TASK TO COMPLETE | In your copy, set down the entries exactly and exclude the pictures.

DATA PROVIDED |
::::::::::
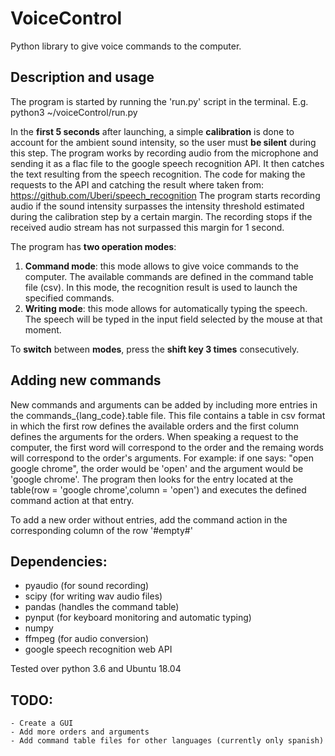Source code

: # VoiceControl
Python library to give voice commands to the computer.

## Description and usage
The program is started by running the 'run.py' script in the terminal. E.g. python3 ~/voiceControl/run.py

In the **first 5 seconds** after launching, a simple **calibration** is done to account for the ambient sound intensity, so the user must **be silent** during this step.
The program works by recording audio from the microphone and sending it as a flac file to the google speech recognition API. It then catches the text resulting from the speech recognition. The code for making the requests to the API and catching the result where taken from: https://github.com/Uberi/speech_recognition
The program starts recording audio if the sound intensity surpasses the intensity threshold estimated during the calibration step by a certain margin. The recording stops if the received audio stream has not surpassed this margin for 1 second.

The program has **two operation modes**:

1. **Command mode**: this mode allows to give voice commands to the computer. The available commands are defined in the command table file (csv). In this mode, the recognition result is used to launch the specified commands.
2. **Writing mode**: this mode allows for automatically typing the speech. The speech will be typed in the input field selected by the mouse at that moment.

To **switch** between **modes**, press the **shift key 3 times** consecutively.

## Adding new commands
New commands and arguments can be added by including more entries in the commands_{lang_code}.table file.
This file contains a table in csv format in which the first row defines the available orders and the first column defines the arguments for the orders.
When speaking a request to the computer, the first word will correspond to the order and the remaing words will correspond to the order's arguments. 
	For example: if one says: "open google chrome", the order would be 'open' and the argument would be 'google chrome'. 
	The program then looks for the entry located at the table(row = 'google chrome',column = 'open') and executes the defined command action at that entry.

To add a new order without entries, add the command action in the corresponding column of the row '#empty#'

## Dependencies:
- pyaudio (for sound recording)
- scipy (for writing wav audio files)
- pandas (handles the command table)
- pynput (for keyboard monitoring and automatic typing)
- numpy
- ffmpeg (for audio conversion)
- google speech recognition web API

Tested over python 3.6 and Ubuntu 18.04

## TODO: 
	- Create a GUI
	- Add more orders and arguments
	- Add command table files for other languages (currently only spanish)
::::::::::
RESPONSE TO THE TASK |
Source code

: # VoiceControl
Python library to give voice commands to the computer.

## Description and usage
The program is started by running the 'run.py' script in the terminal. E.g. python3 ~/voiceControl/run.py

In the **first 5 seconds** after launching, a simple **calibration** is done to account for the ambient sound intensity, so the user must **be silent** during this step.
The program works by recording audio from the microphone and sending it as a flac file to the google speech recognition API. It then catches the text resulting from the speech recognition. The code for making the requests to the API and catching the result where taken from: https://github.com/Uberi/speech_recognition
The program starts recording audio if the sound intensity surpasses the intensity threshold estimated during the calibration step by a certain margin. The recording stops if the received audio stream has not surpassed this margin for 1 second.

The program has **two operation modes**:

1. **Command mode**: this mode allows to give voice commands to the computer. The available commands are defined in the command table file (csv). In this mode, the recognition result is used to launch the specified commands.
2. **Writing mode**: this mode allows for automatically typing the speech. The speech will be typed in the input field selected by the mouse at that moment.

To **switch** between **modes**, press the **shift key 3 times** consecutively.

## Adding new commands
New commands and arguments can be added by including more entries in the commands_{lang_code}.table file.
This file contains a table in csv format in which the first row defines the available orders and the first column defines the arguments for the orders.
When speaking a request to the computer, the first word will correspond to the order and the remaing words will correspond to the order's arguments. 
	For example: if one says: "open google chrome", the order would be 'open' and the argument would be 'google chrome'. 
	The program then looks for the entry located at the table(row = 'google chrome',column = 'open') and executes the defined command action at that entry.

To add a new order without entries, add the command action in the corresponding column of the row '#empty#'

## Dependencies:
- pyaudio (for sound recording)
- scipy (for writing wav audio files)
- pandas (handles the command table)
- pynput (for keyboard monitoring and automatic typing)
- numpy
- ffmpeg (for audio conversion)
- google speech recognition web API

Tested over python 3.6 and Ubuntu 18.04

## TODO: 
	- Create a GUI
	- Add more orders and arguments
	- Add command table files for other languages (currently only spanish)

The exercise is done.